Monday, December 29, 2014

thoughts on The Words (spoilers)

We open on a renowned writer named Clay Hammond (Dennis Quaid) giving a reading in a packed auditorium.  He narrates the story of aspiring writer Rory Jansen (Bradley Cooper), who, as the story begins, is told by his father (J.K. Simmons) that he needs to stop asking him for money all the time and get a real job.  Rory winds up working in publishing and marrying his girlfriend, Dora (Zoe Saldana).  The couple honeymoons in Paris, where Dora buys a beautiful leather satchel for Rory secondhand.  When they return to the United States and Rory opens the satchel, he finds an old manuscript.  He types it up on his computer, not changing a word or even correcting the spelling mistakes.  When Dora uses his computer, she finds it and reads it; she tells Rory that it's beautiful, and so different from his usual writing.  His "usual writing" keeps getting rejected by publishers, but they like this one, so he passes it off as his own, winning major awards and getting other, previously rejected, work published.  Everything is going along well until he meets the actual writer of the book (Jeremy Irons), who tells Rory his story.  And so we have a story...within a story...within a story, with Clay narrating first to his audience, then to a grad student/potential lover played by Olivia Wilde, and the writer narrating to Rory.  The main conflicts of the movie, then, are whether the writer or Rory himself will reveal Rory as a plagiarist; what the consequences will be if the truth is revealed; and whether Clay's story is, in fact, a fictionalized confession of the plagiarism.

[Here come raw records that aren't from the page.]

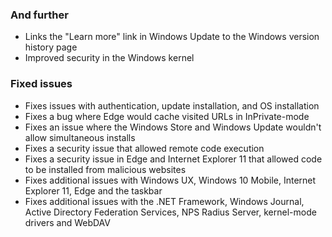 ### And further
- Links the "Learn more" link in Windows Update to the Windows version history page
- Improved security in the Windows kernel

### Fixed issues
- Fixes issues with authentication, update installation, and OS installation
- Fixes a bug where Edge would cache visited URLs in InPrivate-mode
- Fixes an issue where the Windows Store and Windows Update wouldn't allow simultaneous installs
- Fixes a security issue that allowed remote code execution
- Fixes a security issue in Edge and Internet Explorer 11 that allowed code to be installed from malicious websites
- Fixes additional issues with Windows UX, Windows 10 Mobile, Internet Explorer 11, Edge and the taskbar
- Fixes additional issues with the .NET Framework, Windows Journal, Active Directory Federation Services, NPS Radius Server, kernel-mode drivers and WebDAV
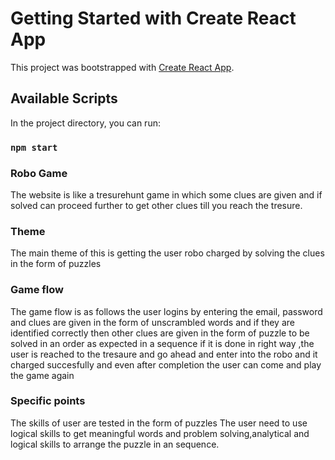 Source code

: # Getting Started with Create React App

This project was bootstrapped with [Create React App](https://github.com/facebook/create-react-app).

## Available Scripts

In the project directory, you can run:

### `npm start`

### Robo Game

The website is like a tresurehunt game in which some clues are given and if solved can proceed further to get other clues till you reach the tresure.

### Theme

The main theme of this is getting the user robo charged by solving the clues in the form of puzzles

### Game flow

 The game flow is as follows the user logins by entering the email, password and clues are given in the form of unscrambled words and if they are identified correctly then other clues are given in the form of puzzle to be solved in an order as expected in a sequence if it is done in right way ,the user is reached to the tresaure and go ahead and enter into the robo and it charged succesfully and even after completion the user can come and play the game again

 ### Specific points

 The skills of user are tested in the form of puzzles
 The user need to use logical skills to get meaningful words and problem solving,analytical and logical skills to arrange the puzzle in an sequence. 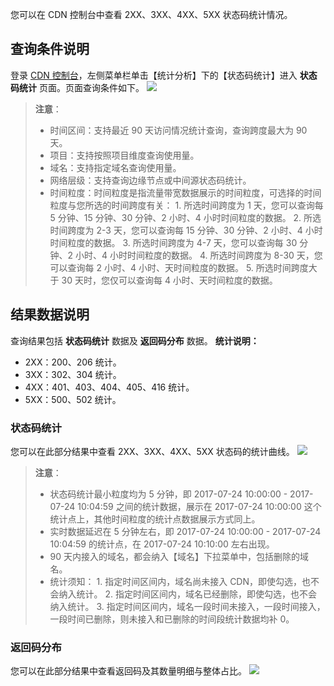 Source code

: 您可以在 CDN 控制台中查看 2XX、3XX、4XX、5XX 状态码统计情况。

## 查询条件说明
登录 [CDN 控制台](http://console.tce.fsphere.cn/cdn)，左侧菜单栏单击【统计分析】下的【状态码统计】进入 **状态码统计** 页面。页面查询条件如下。
![](https://main.qcloudimg.com/raw/a7ee1e91c090fbc7f5124a5b2c015911.png)
> **注意**：
> + 时间区间：支持最近 90 天访问情况统计查询，查询跨度最大为 90 天。
> + 项目：支持按照项目维度查询使用量。
> + 域名：支持指定域名查询使用量。
> + 网络层级：支持查询边缘节点或中间源状态码统计。
> + 时间粒度：时间粒度是指流量带宽数据展示的时间粒度，可选择的时间粒度与您所选的时间跨度有关：
	1. 所选时间跨度为 1 天，您可以查询每 5 分钟、15 分钟、30 分钟、2 小时、4 小时时间粒度的数据。
	2. 所选时间跨度为 2-3 天，您可以查询每 15 分钟、30 分钟、2 小时、4 小时时间粒度的数据。
	3. 所选时间跨度为 4-7 天，您可以查询每 30 分钟、2 小时、4 小时时间粒度的数据。
	4. 所选时间跨度为 8-30 天，您可以查询每 2 小时、4 小时、天时间粒度的数据。
	5. 所选时间跨度大于 30 天时，您仅可以查询每 4 小时、天时间粒度的数据。

## 结果数据说明
查询结果包括 **状态码统计** 数据及 **返回码分布** 数据。
**统计说明：**
+ 2XX：200、206 统计。
+ 3XX：302、304 统计。
+ 4XX：401、403、404、405、416 统计。
+ 5XX：500、502 统计。

### 状态码统计
您可以在此部分结果中查看 2XX、3XX、4XX、5XX 状态码的统计曲线。
![](https://main.qcloudimg.com/raw/235a13b4ce15218704c05dd13d6aa819.png)
> **注意**：
> + 状态码统计最小粒度均为 5 分钟，即 2017-07-24 10:00:00 - 2017-07-24 10:04:59 之间的统计数据，展示在 2017-07-24 10:00:00 这个统计点上，其他时间粒度的统计点数据展示方式同上。
> + 实时数据延迟在 5 分钟左右，即 2017-07-24 10:00:00 - 2017-07-24 10:04:59 的统计点，在 2017-07-24 10:10:00 左右出现。
> + 90 天内接入的域名，都会纳入【域名】下拉菜单中，包括删除的域名。
> + 统计须知：
	1. 指定时间区间内，域名尚未接入 CDN，即使勾选，也不会纳入统计。
	2. 指定时间区间内，域名已经删除，即使勾选，也不会纳入统计。
	3. 指定时间区间内，域名一段时间未接入，一段时间接入，一段时间已删除，则未接入和已删除的时间段统计数据均补 0。

### 返回码分布
您可以在此部分结果中查看返回码及其数量明细与整体占比。
![](https://main.qcloudimg.com/raw/a0082b41196576b803c79c4c2c18ef8a.png)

Rory isn't a terribly likable character.  In one of his very first scenes, he yells at his dad for not believing in his writing career, then laughs in his face when his father offers him a job.  He also desperately, melodramatically yells at Dora at one point before he has made it big that this wasn't how his life was supposed to turn out; she asks how that's supposed to make her feel.  When he eventually tells her that he didn't write his career-making novel himself, he accuses her of knowing all along and just wanting it to have been written by him.  In other words, he blames everyone else for his own shortcomings and mistakes and lashes out at people who have, from what we see, been fairly supportive of him.  Because of this, it's hard to care about what happens to him.  The story that Jeremy Irons tells (which we see play out) also isn't terribly compelling, and it starts too late in the film for us to care about the characters in it, either.  Dennis Quaid and Olivia Wilde have pretty good chemistry, and Clay's narration adds a bit of suspense, but as a whole, the film is kind of a mess, with too many layers and not enough attention paid to any of the characters.